▶ _DATASET CONTENT_:
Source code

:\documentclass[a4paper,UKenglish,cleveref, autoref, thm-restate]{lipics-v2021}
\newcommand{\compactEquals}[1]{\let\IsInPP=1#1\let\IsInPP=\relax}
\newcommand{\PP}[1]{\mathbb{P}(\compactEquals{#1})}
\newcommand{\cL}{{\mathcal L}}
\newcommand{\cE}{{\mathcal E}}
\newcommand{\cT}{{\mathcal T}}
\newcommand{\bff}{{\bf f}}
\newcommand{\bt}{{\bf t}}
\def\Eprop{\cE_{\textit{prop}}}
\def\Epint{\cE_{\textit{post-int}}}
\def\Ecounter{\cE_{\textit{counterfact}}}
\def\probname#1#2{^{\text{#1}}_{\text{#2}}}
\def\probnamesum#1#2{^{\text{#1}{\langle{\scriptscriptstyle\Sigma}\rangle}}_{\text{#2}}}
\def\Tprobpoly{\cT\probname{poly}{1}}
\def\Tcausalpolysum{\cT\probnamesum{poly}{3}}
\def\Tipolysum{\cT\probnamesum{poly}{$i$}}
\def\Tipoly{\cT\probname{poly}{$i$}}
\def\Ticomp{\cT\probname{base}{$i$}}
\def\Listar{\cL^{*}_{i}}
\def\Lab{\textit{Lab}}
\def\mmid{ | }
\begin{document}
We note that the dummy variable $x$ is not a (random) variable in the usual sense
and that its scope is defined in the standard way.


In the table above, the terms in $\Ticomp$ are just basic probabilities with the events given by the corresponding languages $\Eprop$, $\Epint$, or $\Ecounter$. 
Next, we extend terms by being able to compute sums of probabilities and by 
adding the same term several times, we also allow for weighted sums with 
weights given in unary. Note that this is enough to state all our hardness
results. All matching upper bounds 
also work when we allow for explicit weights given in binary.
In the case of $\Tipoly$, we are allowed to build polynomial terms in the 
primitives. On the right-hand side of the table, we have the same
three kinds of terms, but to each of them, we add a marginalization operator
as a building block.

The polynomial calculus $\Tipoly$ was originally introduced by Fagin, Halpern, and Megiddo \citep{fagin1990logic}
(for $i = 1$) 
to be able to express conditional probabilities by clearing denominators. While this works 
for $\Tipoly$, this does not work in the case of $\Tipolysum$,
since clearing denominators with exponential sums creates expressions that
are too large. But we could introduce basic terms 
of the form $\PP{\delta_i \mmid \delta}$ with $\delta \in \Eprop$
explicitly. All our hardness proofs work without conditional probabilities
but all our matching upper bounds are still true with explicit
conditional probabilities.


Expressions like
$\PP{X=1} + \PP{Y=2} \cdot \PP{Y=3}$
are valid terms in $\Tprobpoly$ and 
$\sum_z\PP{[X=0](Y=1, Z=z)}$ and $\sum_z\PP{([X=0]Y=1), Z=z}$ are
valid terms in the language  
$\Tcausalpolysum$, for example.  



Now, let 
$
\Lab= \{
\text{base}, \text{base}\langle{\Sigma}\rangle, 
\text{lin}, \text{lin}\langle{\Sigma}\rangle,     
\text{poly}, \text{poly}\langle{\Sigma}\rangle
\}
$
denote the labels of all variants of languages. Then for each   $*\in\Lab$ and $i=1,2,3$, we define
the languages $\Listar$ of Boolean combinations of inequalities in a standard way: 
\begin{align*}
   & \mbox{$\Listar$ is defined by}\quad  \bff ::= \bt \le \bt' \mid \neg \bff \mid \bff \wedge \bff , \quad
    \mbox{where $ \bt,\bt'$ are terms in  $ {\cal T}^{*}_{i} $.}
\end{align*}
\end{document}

▶ _YOUR GOAL_: Please copy each line from the material above in which the string "matching" appears.

▶ _SOLUTION_:
results. All matching upper bounds 
but all our matching upper bounds are still true with explicit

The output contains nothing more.